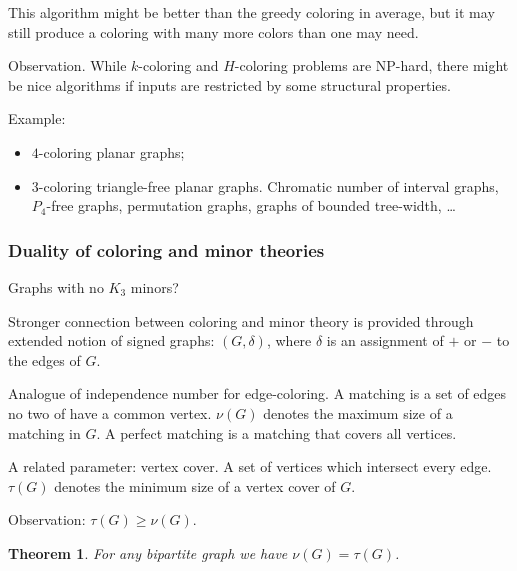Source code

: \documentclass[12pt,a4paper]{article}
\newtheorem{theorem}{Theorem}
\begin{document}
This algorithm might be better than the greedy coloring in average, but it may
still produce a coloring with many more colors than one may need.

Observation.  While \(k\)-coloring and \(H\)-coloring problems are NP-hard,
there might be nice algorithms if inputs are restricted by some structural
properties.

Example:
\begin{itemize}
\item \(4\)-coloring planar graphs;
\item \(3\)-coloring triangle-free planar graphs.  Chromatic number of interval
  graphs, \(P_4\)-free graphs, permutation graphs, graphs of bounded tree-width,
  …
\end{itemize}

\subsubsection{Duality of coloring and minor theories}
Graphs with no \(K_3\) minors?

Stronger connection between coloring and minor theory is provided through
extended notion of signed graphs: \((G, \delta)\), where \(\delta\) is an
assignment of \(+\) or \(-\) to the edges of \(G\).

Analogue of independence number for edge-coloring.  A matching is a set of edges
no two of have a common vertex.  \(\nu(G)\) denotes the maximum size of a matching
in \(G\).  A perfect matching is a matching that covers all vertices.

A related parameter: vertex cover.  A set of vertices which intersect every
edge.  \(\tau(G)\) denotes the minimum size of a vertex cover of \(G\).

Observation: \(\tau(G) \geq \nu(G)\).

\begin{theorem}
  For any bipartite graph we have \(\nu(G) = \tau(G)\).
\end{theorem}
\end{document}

- - - -

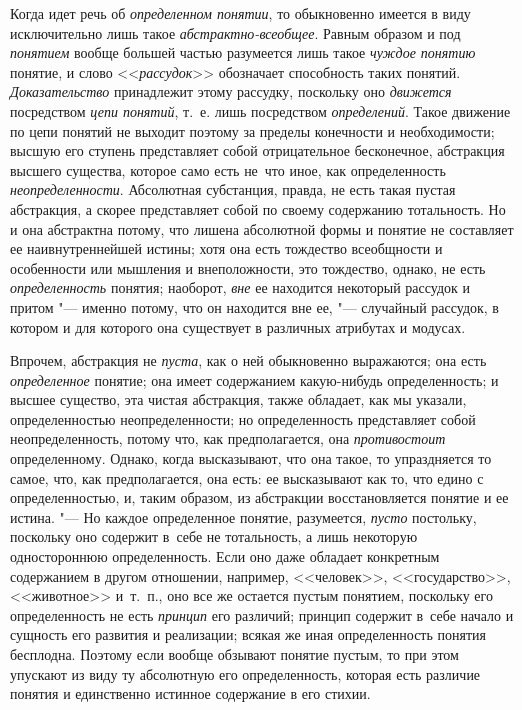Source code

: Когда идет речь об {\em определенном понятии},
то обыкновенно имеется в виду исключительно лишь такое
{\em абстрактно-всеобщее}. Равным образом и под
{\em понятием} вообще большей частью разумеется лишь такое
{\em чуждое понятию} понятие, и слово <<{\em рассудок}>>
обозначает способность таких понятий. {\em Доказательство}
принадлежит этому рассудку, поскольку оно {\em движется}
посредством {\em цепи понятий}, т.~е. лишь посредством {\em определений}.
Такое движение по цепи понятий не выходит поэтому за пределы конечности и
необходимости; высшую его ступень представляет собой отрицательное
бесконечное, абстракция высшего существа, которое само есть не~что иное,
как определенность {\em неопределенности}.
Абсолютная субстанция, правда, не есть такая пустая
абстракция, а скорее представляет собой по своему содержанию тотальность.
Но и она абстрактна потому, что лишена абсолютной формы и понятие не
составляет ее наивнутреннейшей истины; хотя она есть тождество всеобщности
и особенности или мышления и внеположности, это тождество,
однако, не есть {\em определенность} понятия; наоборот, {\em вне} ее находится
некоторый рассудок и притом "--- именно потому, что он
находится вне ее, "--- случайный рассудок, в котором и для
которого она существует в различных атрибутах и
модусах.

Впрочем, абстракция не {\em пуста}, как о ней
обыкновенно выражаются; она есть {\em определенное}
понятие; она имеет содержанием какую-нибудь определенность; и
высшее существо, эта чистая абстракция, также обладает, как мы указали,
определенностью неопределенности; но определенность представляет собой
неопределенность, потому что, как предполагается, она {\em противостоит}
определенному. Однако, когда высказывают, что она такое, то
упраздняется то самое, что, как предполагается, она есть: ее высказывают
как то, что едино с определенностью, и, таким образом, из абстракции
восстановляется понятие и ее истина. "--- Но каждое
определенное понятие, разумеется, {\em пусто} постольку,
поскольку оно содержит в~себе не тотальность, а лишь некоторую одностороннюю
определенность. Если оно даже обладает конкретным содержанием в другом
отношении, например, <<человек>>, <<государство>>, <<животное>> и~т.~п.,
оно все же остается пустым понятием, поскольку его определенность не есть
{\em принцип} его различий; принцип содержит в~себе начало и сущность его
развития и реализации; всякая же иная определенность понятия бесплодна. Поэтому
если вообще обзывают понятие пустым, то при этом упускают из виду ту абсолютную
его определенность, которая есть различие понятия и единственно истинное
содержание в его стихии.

- - - -

■ EXERCISE INSTRUCTIONS ■
Return, with no change at all, every line in the entries above from the line containing "развития и реализации;" through the line containing "содержание в его стихии.".

■ RESPONSE BOX ■
развития и реализации; всякая же иная определенность понятия бесплодна. Поэтому
если вообще обзывают понятие пустым, то при этом упускают из виду ту абсолютную
его определенность, которая есть различие понятия и единственно истинное
содержание в его стихии.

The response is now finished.